#### [What to work on]
Your response should contain each line of the data that includes "item".

#### [Given records]
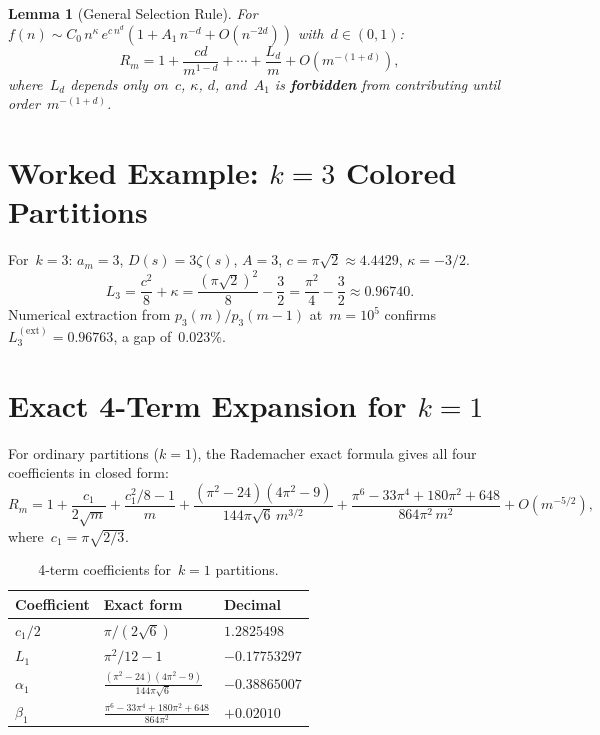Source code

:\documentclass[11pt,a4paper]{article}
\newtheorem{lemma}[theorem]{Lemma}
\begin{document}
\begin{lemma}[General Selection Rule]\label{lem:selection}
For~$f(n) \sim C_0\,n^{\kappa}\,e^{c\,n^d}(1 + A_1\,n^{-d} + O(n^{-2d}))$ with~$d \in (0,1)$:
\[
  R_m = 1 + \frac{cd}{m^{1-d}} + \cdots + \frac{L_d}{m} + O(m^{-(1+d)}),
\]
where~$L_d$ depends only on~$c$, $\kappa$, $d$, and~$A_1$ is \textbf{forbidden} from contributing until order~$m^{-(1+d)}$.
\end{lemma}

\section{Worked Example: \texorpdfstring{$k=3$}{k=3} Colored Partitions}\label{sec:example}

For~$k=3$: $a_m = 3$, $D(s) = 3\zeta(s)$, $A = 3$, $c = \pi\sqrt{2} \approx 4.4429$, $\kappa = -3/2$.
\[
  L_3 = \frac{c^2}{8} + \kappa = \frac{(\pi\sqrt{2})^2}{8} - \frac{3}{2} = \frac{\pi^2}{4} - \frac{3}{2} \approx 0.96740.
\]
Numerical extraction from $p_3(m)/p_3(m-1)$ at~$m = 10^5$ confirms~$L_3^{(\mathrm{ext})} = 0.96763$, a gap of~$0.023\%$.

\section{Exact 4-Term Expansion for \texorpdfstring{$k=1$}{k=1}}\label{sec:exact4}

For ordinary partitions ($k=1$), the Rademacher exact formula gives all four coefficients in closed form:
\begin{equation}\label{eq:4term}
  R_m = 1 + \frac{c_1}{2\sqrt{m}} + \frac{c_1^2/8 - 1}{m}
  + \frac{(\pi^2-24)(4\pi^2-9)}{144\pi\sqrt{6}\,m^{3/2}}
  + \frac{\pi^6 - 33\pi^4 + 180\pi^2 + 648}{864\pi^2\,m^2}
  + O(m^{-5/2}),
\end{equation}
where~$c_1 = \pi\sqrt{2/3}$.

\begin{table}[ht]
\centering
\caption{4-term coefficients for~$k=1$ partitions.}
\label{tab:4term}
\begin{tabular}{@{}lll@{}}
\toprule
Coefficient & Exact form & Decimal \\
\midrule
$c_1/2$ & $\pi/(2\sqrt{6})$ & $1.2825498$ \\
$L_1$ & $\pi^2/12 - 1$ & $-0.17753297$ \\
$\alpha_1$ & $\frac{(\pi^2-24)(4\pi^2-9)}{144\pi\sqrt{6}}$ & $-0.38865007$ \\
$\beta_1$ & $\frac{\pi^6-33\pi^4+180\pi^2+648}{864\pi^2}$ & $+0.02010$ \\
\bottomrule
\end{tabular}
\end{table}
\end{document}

...

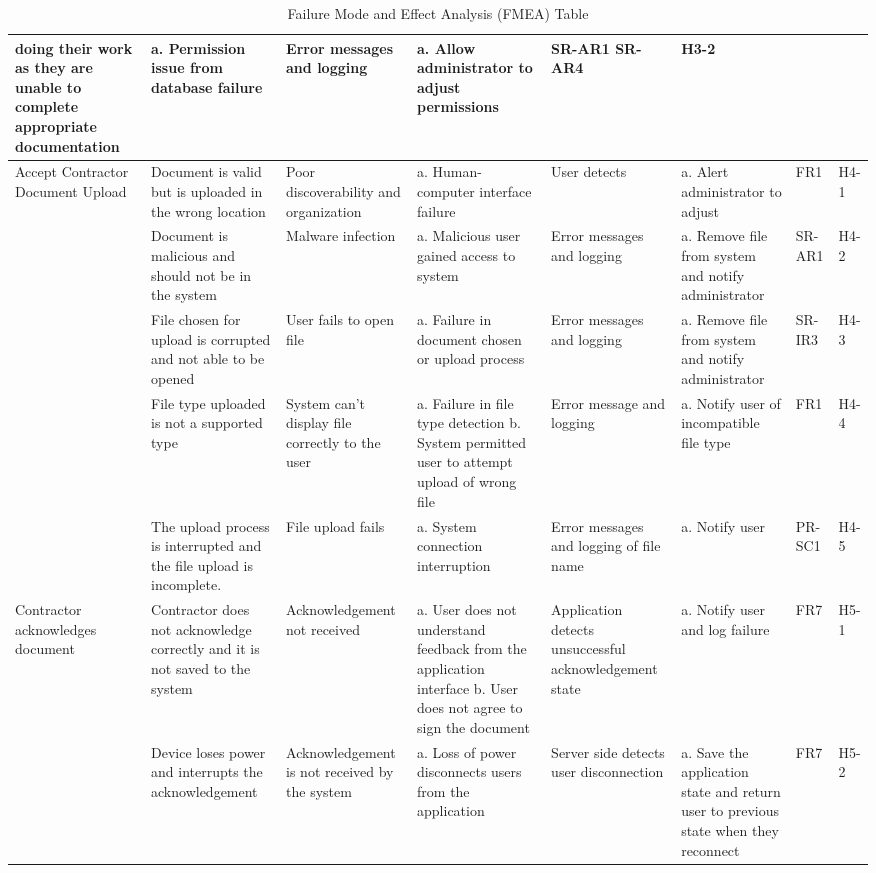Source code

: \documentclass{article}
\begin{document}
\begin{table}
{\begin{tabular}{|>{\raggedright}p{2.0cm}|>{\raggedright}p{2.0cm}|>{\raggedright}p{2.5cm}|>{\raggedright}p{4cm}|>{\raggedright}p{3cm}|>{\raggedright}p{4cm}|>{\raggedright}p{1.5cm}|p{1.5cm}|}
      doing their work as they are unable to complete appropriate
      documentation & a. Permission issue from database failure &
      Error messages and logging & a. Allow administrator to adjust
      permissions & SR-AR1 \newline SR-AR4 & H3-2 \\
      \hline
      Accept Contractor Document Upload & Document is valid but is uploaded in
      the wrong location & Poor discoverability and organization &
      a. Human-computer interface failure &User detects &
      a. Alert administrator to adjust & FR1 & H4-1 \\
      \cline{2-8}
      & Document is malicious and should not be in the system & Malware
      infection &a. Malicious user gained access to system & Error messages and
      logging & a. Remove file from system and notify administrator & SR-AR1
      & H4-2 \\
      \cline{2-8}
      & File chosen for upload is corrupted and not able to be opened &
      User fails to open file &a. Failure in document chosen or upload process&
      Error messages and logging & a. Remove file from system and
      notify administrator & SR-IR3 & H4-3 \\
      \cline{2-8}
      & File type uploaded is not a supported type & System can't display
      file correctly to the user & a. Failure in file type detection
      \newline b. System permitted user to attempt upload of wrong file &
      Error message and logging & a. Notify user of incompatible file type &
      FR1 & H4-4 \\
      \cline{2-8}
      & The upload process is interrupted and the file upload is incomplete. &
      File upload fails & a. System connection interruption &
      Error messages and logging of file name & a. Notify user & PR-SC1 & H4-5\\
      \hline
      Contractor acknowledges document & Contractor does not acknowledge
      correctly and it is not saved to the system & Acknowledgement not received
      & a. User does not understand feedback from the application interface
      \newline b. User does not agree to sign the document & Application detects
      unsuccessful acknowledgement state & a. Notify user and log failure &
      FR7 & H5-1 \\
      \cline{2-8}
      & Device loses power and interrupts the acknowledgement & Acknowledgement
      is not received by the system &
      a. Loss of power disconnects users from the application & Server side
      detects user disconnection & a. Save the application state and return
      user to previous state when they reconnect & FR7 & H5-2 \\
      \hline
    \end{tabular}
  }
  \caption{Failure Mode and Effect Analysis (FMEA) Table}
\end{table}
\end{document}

...

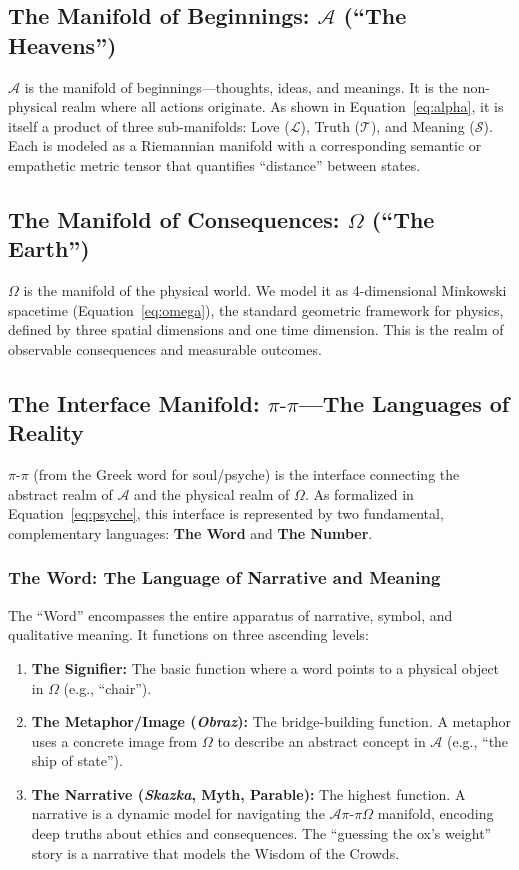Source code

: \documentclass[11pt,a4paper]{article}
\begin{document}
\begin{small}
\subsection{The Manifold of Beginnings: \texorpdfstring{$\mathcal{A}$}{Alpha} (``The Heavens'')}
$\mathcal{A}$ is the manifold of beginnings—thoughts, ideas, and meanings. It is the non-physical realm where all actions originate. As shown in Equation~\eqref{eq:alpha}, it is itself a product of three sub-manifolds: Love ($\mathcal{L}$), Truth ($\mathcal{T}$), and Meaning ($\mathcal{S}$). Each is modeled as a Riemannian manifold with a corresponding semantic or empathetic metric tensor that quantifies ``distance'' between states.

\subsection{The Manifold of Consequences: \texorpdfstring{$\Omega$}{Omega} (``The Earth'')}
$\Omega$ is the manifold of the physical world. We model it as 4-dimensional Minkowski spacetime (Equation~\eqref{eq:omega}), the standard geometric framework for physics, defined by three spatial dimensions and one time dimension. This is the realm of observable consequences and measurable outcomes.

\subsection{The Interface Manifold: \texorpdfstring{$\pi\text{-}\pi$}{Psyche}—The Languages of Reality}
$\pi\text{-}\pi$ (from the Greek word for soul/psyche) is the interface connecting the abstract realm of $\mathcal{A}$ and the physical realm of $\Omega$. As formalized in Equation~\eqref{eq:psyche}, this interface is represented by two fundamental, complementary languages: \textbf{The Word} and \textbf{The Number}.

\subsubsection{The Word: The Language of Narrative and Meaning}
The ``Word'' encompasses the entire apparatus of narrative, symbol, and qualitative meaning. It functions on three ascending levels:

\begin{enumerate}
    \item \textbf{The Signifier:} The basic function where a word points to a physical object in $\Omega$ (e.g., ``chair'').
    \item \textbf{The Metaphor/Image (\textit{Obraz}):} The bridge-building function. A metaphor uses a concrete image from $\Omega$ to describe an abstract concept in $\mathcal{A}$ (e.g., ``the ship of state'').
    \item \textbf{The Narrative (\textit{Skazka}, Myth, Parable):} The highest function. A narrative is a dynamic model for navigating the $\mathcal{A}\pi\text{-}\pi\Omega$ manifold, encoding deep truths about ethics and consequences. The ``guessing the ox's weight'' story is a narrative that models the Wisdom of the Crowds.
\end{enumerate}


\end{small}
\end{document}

#### [Response area]
    \item \textbf{The Signifier:} The basic function where a word points to a physical object in $\Omega$ (e.g., ``chair'').
    \item \textbf{The Metaphor/Image (\textit{Obraz}):} The bridge-building function. A metaphor uses a concrete image from $\Omega$ to describe an abstract concept in $\mathcal{A}$ (e.g., ``the ship of state'').
    \item \textbf{The Narrative (\textit{Skazka}, Myth, Parable):} The highest function. A narrative is a dynamic model for navigating the $\mathcal{A}\pi\text{-}\pi\Omega$ manifold, encoding deep truths about ethics and consequences. The ``guessing the ox's weight'' story is a narrative that models the Wisdom of the Crowds.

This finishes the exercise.